> _EXERCISE PROMPT_
Search the entries below for "Regular" and copy each matching line.

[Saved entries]
_ _ _ _ _

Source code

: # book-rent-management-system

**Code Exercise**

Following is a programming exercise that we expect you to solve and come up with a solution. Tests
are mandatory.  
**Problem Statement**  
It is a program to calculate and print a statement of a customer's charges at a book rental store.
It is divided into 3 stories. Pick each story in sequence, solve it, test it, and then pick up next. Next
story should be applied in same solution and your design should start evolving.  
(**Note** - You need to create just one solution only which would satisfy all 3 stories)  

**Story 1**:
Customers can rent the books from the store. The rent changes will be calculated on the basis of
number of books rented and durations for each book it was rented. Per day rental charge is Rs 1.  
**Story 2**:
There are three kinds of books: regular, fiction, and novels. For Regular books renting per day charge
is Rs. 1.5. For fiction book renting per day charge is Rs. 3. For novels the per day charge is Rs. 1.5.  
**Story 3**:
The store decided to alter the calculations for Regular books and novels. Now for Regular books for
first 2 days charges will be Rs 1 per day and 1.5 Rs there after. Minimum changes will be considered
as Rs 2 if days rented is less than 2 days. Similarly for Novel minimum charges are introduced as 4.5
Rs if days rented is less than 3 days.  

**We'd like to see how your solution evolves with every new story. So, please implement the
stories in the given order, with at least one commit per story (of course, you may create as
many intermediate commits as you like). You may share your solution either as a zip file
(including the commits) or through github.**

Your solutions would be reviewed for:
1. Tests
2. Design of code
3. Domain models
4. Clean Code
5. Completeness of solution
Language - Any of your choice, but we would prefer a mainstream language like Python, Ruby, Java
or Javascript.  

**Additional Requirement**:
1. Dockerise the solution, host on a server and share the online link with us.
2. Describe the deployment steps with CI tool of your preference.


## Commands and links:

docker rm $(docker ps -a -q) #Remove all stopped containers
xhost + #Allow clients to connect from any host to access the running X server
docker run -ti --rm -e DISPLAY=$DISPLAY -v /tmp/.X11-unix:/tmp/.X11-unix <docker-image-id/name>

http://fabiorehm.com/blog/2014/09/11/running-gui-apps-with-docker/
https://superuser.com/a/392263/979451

_ _ _ _ _

> _SOLUTION FOR THIS EXERCISE_
There are three kinds of books: regular, fiction, and novels. For Regular books renting per day charge
The store decided to alter the calculations for Regular books and novels. Now for Regular books for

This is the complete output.